Nito-jutsu, of the Jinen Ryu, uses both swords of the daisho, or "large-small" set of paired swords. With the Katana in the right hand and the Kodachi in the left, you can ward, parry, cut, and thrust with either blade. Miyamoto Musashi was the most famous proponent of this method, and his style of Hyoho Niten Ichi-ryu, or Niten-ryu, survives in different forms today. Rather than being a way to double up your attacks, or cut with blinding speed, Nito-jutsu is a way to manage multiple attackers. The weight of each sword, particularly the Katana, is difficult to control when cutting swiftly. Therefore, the key to Nito-jutsu is to use your whole body movement with each technique, not merely to swing your arms.

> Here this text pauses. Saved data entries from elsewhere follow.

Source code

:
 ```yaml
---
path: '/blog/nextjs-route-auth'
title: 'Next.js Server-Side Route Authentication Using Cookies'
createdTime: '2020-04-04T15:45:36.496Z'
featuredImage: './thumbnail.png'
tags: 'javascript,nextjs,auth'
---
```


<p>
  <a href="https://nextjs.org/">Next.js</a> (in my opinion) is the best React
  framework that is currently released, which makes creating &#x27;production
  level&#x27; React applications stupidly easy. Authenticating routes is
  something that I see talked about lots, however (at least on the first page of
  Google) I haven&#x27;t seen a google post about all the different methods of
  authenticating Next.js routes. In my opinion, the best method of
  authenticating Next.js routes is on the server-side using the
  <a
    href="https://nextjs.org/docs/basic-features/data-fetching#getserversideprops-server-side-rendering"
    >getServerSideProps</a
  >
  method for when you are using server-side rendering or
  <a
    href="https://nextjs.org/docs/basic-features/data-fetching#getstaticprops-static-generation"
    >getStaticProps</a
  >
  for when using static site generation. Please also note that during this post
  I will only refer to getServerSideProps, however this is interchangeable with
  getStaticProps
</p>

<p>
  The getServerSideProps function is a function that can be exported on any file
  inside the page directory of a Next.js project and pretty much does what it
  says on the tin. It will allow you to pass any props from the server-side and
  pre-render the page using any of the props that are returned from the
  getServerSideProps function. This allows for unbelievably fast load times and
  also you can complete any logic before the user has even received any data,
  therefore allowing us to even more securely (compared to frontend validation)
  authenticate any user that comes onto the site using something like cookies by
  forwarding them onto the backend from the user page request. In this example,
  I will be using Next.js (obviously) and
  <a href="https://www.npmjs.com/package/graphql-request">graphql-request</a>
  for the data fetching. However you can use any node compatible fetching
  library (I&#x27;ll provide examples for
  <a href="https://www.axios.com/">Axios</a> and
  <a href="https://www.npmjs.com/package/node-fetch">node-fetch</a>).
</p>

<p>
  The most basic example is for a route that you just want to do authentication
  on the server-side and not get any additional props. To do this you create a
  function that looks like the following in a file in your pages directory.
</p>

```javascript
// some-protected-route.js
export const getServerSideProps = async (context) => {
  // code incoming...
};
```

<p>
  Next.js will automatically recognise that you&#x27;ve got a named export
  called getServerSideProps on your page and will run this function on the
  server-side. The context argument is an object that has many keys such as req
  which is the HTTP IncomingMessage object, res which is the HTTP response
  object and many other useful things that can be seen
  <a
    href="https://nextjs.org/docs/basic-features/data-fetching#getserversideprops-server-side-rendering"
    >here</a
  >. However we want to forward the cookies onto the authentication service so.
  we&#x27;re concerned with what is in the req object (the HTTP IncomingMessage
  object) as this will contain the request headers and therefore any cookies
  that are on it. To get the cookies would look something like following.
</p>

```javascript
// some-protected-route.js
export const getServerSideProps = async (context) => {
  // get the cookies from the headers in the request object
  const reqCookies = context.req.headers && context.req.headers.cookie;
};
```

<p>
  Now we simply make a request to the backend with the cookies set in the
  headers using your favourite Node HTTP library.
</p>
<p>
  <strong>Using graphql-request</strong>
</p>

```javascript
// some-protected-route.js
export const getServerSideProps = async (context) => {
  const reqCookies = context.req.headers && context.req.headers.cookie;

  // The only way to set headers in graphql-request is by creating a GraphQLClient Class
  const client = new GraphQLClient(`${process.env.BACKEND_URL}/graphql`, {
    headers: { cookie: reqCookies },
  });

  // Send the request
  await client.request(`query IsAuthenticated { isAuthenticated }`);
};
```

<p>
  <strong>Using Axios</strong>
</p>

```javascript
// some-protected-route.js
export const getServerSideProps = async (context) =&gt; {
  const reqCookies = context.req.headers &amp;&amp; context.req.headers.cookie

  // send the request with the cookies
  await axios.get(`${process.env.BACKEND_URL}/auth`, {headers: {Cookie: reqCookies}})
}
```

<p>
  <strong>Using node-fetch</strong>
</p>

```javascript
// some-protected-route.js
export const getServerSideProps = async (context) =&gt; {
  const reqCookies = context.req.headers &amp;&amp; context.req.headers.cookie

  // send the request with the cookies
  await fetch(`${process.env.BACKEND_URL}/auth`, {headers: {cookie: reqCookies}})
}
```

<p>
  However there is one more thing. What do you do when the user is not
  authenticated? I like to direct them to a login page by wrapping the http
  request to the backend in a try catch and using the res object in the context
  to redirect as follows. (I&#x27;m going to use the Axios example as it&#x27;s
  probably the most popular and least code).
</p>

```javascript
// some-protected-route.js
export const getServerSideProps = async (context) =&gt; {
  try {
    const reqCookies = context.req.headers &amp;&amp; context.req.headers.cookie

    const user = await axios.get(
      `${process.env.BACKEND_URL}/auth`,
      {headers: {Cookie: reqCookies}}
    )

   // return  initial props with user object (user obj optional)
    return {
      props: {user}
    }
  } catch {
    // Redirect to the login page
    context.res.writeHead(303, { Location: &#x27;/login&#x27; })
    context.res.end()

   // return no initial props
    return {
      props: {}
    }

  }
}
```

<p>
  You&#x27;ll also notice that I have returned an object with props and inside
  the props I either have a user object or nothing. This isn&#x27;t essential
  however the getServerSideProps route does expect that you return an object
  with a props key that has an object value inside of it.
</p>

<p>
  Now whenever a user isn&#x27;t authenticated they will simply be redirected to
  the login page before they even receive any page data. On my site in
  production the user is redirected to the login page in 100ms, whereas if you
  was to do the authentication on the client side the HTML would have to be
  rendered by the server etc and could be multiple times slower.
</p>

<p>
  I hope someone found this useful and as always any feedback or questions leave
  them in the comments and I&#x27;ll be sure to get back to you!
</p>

Military Combatives / Self-Defence workshop with Cris Anderson: Saturday, Sept. 27th

The Jinenkan Ottawa Dojo will host a new workshop by returning Military Combatives instructor Cris Anderson. Our previous sessions have been very successful. The format of this workshop will be somewhat different from what returning participants have experienced.

The first half of the workshop will focus on Cris' intensive research into modern self-defense needs, especially on the crucial cues and habits that are too often missed. For the second half, we're going back in history, to focus explicitly on one of the systems of World War II Combatives which is his specialty.

The workshop will be at the Heron Road Community Centre, on Saturday, Oct. 26th. The cost is $20. This will be a City of Ottawa program.

You can register online through the City of Ottawa, or in person at any City of Ottawa recreation facility. Please call the Heron Road Community Centre at 613-247-4808 for more information about registration.

For this workshop, you will only need to dress in pants with no snaps, buttons or zipper, please. T-shirt or sweat shirt is fine. Bring your water bottle and notebook.